If a line in the entries below holds the string "Zita", copy it.

The data =
::::
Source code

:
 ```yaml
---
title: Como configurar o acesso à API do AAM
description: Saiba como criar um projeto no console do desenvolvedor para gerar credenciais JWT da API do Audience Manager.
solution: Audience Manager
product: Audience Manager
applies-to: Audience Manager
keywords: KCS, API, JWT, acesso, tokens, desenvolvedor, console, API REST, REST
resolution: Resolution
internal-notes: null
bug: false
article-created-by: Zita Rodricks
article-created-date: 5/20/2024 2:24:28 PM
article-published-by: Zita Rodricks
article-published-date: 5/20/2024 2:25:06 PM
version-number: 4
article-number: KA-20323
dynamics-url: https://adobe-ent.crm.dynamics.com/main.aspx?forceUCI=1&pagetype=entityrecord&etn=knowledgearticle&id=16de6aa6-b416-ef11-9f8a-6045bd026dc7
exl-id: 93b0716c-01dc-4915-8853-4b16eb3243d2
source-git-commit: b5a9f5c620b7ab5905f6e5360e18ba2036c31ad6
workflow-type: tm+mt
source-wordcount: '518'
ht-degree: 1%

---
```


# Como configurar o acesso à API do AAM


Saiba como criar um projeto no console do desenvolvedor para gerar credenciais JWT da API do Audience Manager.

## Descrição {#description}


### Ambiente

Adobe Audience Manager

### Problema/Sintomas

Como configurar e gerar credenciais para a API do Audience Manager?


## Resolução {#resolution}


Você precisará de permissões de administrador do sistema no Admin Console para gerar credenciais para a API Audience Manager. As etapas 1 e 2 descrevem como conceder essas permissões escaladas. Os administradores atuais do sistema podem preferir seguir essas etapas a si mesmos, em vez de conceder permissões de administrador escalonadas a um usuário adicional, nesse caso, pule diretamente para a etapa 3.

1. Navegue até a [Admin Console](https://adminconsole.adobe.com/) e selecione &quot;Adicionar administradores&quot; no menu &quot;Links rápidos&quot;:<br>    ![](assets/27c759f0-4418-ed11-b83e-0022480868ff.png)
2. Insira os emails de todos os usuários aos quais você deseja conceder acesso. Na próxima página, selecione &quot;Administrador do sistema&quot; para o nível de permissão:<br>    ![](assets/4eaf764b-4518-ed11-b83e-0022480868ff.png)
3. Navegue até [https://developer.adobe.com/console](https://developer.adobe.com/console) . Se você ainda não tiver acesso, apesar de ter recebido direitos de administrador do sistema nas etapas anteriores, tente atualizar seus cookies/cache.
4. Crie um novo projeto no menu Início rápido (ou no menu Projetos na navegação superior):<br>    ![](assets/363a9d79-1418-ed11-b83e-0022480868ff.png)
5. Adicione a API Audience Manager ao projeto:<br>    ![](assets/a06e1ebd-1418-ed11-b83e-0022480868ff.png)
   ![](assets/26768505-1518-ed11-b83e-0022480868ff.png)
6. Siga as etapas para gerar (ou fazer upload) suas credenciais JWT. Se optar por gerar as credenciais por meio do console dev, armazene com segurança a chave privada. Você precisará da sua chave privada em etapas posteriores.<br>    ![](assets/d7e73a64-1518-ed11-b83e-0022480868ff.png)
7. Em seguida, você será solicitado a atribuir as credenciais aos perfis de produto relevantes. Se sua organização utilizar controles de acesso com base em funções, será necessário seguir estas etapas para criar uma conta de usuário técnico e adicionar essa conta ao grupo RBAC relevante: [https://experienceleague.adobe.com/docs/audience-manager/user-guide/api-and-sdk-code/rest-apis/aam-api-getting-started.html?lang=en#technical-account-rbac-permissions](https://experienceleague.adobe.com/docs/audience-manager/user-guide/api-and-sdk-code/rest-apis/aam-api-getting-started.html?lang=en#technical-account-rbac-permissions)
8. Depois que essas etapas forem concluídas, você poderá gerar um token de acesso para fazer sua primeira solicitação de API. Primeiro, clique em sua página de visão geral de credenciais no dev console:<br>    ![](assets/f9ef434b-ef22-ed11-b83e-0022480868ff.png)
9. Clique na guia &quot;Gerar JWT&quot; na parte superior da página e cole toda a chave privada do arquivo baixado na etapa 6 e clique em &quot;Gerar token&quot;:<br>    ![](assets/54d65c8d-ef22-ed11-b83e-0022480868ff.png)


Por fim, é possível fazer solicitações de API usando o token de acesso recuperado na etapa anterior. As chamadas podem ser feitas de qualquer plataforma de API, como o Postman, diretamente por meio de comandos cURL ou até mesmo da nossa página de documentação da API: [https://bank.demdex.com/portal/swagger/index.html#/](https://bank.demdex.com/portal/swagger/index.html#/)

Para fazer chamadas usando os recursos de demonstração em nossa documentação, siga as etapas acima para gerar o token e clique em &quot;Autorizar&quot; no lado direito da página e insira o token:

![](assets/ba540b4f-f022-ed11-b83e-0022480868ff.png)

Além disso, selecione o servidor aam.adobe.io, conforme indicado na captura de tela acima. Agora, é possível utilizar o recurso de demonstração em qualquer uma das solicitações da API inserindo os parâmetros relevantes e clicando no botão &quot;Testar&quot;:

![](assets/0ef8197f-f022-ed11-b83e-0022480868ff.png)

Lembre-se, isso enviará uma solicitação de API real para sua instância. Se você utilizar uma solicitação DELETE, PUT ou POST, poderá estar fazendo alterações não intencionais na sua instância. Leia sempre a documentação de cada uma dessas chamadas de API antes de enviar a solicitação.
::::
Response to the task =
article-created-by: Zita Rodricks
article-published-by: Zita Rodricks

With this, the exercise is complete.